I developed Psoriasis at the age of 13 following a school skiing trip to Italy.
I was quickly admitted to our local children’s hospital where I spent around eight weeks and most of the school holidays being treated. Unfortunately, despite my efforts in attempting to control it afterwards, I was soon back for another long spell of treatment. This pattern of in-patient treatment continued for several years. Additionally, at the age of fifteen I began developing joint pain, which was quickly diagnosed as Psoriatic Arthritis.
Until developing Psoriasis I had been very sporty and the skin aspect of the condition stopped most of my sports at school with the exception of cricket as that was played with long sleeves and long trousers. Along come the joint problems and that was the end of that too!
By the mid to late 1980s and in my early twenties, I had exhausted all treatments available from Rheumatology and was discharged, as nothing had been effective.

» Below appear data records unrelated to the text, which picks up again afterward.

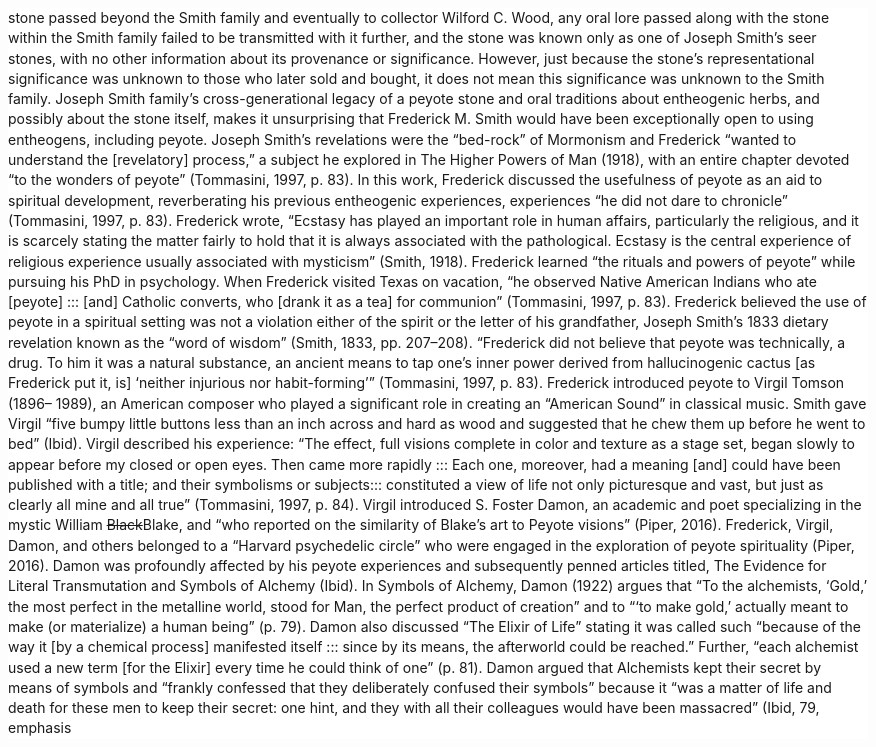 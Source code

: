 stone passed beyond the Smith family and eventually to collector Wilford
C. Wood, any oral lore passed along with the stone within the Smith
family failed to be transmitted with it further, and the stone was known
only as one of Joseph Smith’s seer stones, with no other information
about its provenance or significance. However, just because the stone’s
representational significance was unknown to those who later sold and
bought, it does not mean this significance was unknown to the Smith
family. Joseph Smith family’s cross-generational legacy of a peyote
stone and oral traditions about entheogenic herbs, and possibly about
the stone itself, makes it unsurprising that Frederick M. Smith would
have been exceptionally open to using entheogens, including peyote.
Joseph Smith’s revelations were the “bed-rock” of Mormonism and
Frederick “wanted to understand the \[revelatory\] process,” a subject
he explored in The Higher Powers of Man (1918), with an entire chapter
devoted “to the wonders of peyote” (Tommasini, 1997, p. 83). In this
work, Frederick discussed the usefulness of peyote as an aid to
spiritual development, reverberating his previous entheogenic
experiences, experiences “he did not dare to chronicle” (Tommasini,
1997, p. 83). Frederick wrote, “Ecstasy has played an important role in
human affairs, particularly the religious, and it is scarcely stating
the matter fairly to hold that it is always associated with the
pathological. Ecstasy is the central experience of religious experience
usually associated with mysticism” (Smith, 1918). Frederick learned “the
rituals and powers of peyote” while pursuing his PhD in psychology. When
Frederick visited Texas on vacation, “he observed Native American
Indians who ate \[peyote\] ::: \[and\] Catholic converts, who \[drank it
as a tea\] for communion” (Tommasini, 1997, p. 83). Frederick believed
the use of peyote in a spiritual setting was not a violation either of
the spirit or the letter of his grandfather, Joseph Smith’s 1833 dietary
revelation known as the “word of wisdom” (Smith, 1833, pp. 207–208).
“Frederick did not believe that peyote was technically, a drug. To him
it was a natural substance, an ancient means to tap one’s inner power
derived from hallucinogenic cactus \[as Frederick put it, is\] ‘neither
injurious nor habit-forming’” (Tommasini, 1997, p. 83). Frederick
introduced peyote to Virgil Tomson (1896– 1989), an American composer
who played a significant role in creating an “American Sound” in
classical music. Smith gave Virgil “five bumpy little buttons less than
an inch across and hard as wood and suggested that he chew them up
before he went to bed” (Ibid). Virgil described his experience: “The
effect, full visions complete in color and texture as a stage set, began
slowly to appear before my closed or open eyes. Then came more rapidly
::: Each one, moreover, had a meaning \[and\] could have been published
with a title; and their symbolisms or subjects::: constituted a view of
life not only picturesque and vast, but just as clearly all mine and all
true” (Tommasini, 1997, p. 84). Virgil introduced S. Foster Damon, an
academic and poet specializing in the mystic William ~~Black~~Blake, and
“who reported on the similarity of Blake’s art to Peyote visions”
(Piper, 2016). Frederick, Virgil, Damon, and others belonged to a
“Harvard psychedelic circle” who were engaged in the exploration of
peyote spirituality (Piper, 2016). Damon was profoundly affected by his
peyote experiences and subsequently penned articles titled, The Evidence
for Literal Transmutation and Symbols of Alchemy (Ibid). In Symbols of
Alchemy, Damon (1922) argues that “To the alchemists, ‘Gold,’ the most
perfect in the metalline world, stood for Man, the perfect product of
creation” and to “‘to make gold,’ actually meant to make (or
materialize) a human being” (p. 79). Damon also discussed “The Elixir of
Life” stating it was called such “because of the way it \[by a chemical
process\] manifested itself ::: since by its means, the afterworld could
be reached.” Further, “each alchemist used a new term \[for the Elixir\]
every time he could think of one” (p. 81). Damon argued that Alchemists
kept their secret by means of symbols and “frankly confessed that they
deliberately confused their symbols” because it “was a matter of life
and death for these men to keep their secret: one hint, and they with
all their colleagues would have been massacred” (Ibid, 79, emphasis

After being discharged, I realised I had to live with the condition and decided that I wouldn’t let it ruin my life, I just needed to adapt to it and I effectively disengaged from medicine at that point. If I had a flare-up that looked like it was getting a bit out of control, I’d visit my GP - but on the whole I would just put up with it and self managed with anti-inflammatories and pain medication for my joints and whatever the flavour of the month was with topical skin treatment. I put enjoying my life at the top of my agenda and Psoriasis took a back seat.
Fast forward 35 years in the midst of the Covid pandemic and I had a little time on my hands so I decided to do a little research into Psoriasis and discovered an awful lot. The PASI score was probably the most significant finding as I was completely unaware of it. Applying the system retrospectively over my life I don’t think I’ve ever scored less than 12 and I’ve always had significant patches, but for me based on my early experience of the condition, it was something I was more than happy to live with – PASI 60 to PASI 12? I genuinely thought my skin was fine!
I also discovered The Psoriasis Association and attended the 2023 Conference at the ICC in Birmingham which is where I realised that not only were my early few years with Psoriasis quite rare, but also that there are a lot of positive things happening in the world of Psoriasis in terms of both research and treatments.
There was a Q&A section on how people lived with their condition and for me the answer was simple – I ignored it and got on with my life.
You shouldn’t ignore it, there are lots of treatment options – but don’t let it rule your life!